Judging from both the tone and content of her article in your issue of November 2nd, the untutored observer could be forgiven for assuming her homeland to be a hatemonger's paradise, almost on a par with Nazi Germany or the antebellum Deep South.
The more experienced eye, however, will quickly recognise Ms Harney's Cassandra turn for what it really is - a model manifestation of the enormous clout wielded by that most Irish of political species, the lobby group.
The Catholic Church, doctors, farmers, taxi-drivers, chemists, publicans and banks - all have, at different times since the foundation of the State, had their interests defended and aims promoted by successive administrations, invariably at the expense of the people.

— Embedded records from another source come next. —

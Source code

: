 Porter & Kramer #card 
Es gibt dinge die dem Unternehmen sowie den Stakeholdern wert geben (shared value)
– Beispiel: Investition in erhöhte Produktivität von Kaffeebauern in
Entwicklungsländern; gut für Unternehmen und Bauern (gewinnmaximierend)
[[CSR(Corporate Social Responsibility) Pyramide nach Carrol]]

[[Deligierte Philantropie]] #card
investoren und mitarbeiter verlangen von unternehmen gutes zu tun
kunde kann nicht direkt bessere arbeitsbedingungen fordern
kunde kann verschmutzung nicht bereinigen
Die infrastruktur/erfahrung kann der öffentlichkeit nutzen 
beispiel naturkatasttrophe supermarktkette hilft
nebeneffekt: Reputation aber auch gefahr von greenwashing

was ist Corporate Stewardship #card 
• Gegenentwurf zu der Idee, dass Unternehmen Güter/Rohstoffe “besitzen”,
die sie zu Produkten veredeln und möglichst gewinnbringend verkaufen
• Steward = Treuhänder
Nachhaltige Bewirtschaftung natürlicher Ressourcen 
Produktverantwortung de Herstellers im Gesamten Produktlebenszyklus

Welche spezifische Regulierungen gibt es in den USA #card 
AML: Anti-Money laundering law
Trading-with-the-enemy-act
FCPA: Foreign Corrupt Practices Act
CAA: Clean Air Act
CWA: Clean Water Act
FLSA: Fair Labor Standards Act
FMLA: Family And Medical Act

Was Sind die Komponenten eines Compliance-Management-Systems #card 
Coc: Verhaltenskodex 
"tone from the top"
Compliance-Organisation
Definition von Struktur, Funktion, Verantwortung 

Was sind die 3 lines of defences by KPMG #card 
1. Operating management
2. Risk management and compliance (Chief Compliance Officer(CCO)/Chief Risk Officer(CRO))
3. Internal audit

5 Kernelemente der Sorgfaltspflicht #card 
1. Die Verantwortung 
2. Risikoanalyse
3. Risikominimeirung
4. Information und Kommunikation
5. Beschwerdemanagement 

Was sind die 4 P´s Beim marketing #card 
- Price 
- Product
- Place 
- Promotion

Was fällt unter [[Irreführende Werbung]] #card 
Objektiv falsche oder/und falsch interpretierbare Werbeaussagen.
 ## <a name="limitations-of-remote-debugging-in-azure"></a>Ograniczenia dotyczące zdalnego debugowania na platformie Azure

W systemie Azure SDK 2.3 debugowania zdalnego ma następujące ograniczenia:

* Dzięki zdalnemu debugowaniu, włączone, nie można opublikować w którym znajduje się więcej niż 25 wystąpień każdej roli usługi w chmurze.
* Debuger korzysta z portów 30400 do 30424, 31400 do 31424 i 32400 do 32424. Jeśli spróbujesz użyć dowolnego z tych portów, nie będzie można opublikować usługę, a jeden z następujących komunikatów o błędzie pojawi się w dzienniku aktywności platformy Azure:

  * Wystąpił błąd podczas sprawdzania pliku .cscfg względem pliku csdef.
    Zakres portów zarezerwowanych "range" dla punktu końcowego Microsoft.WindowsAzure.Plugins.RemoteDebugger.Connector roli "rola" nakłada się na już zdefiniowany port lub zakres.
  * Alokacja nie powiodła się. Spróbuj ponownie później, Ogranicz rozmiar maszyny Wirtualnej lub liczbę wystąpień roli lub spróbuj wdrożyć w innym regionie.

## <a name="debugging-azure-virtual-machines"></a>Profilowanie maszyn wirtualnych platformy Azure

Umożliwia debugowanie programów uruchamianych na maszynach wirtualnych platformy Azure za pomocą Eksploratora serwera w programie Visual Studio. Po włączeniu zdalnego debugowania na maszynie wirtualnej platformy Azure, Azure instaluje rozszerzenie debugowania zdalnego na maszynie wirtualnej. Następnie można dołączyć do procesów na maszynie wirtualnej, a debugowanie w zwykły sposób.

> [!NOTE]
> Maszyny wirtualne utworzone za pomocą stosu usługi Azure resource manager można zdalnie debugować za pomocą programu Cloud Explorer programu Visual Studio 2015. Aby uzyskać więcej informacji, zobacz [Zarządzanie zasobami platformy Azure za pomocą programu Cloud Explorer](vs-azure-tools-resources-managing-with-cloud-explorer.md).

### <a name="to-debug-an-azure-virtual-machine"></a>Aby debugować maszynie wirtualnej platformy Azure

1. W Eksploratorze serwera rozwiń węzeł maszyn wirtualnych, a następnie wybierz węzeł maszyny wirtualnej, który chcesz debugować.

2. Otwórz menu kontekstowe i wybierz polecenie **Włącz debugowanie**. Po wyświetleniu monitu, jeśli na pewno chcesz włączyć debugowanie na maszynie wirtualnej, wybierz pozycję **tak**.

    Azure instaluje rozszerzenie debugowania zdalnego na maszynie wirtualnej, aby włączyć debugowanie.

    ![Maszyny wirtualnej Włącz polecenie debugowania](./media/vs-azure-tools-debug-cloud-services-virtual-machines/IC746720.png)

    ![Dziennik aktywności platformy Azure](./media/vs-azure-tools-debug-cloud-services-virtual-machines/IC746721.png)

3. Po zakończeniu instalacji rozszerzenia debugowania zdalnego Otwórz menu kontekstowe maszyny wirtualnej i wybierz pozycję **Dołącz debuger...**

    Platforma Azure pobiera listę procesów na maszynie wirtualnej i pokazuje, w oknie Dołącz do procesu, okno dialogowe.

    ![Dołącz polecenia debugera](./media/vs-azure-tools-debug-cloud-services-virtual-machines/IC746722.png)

Thus the source of Ms Harney's anxiety is not difficult to divine. The newest addition to the lobby family in Irish political life, while tiny in terms of constituent numbers and wider support, enjoys a vastly disproportionate influence already being felt in the words and actions of our legislators, who are once more running scared.
Cloaking themselves in the inviolable mantle of anti-racism, multiculturalists seek to erase the bonds of our collective culture, history and allegiance, supplanting them with an ideology that elevates the lifestyles and values of the minority, while dismantling those of the majority.
The disastrous consequences of this new secular religion are plain to see here in the United Kingdom; decades of unchecked immigration resulting in a balkanised society from which young Muslim men clamour to leave, that they may fight against Britain abroad.
Rather than regurgitating the failed doctrines of an unelected pressure group, our leaders would be better employed in formulating policy on this critical issue that for once does not repeat the mistakes of others. - Yours, etc.,
Philip Donnelly, St Albans, Hertfordshire, England.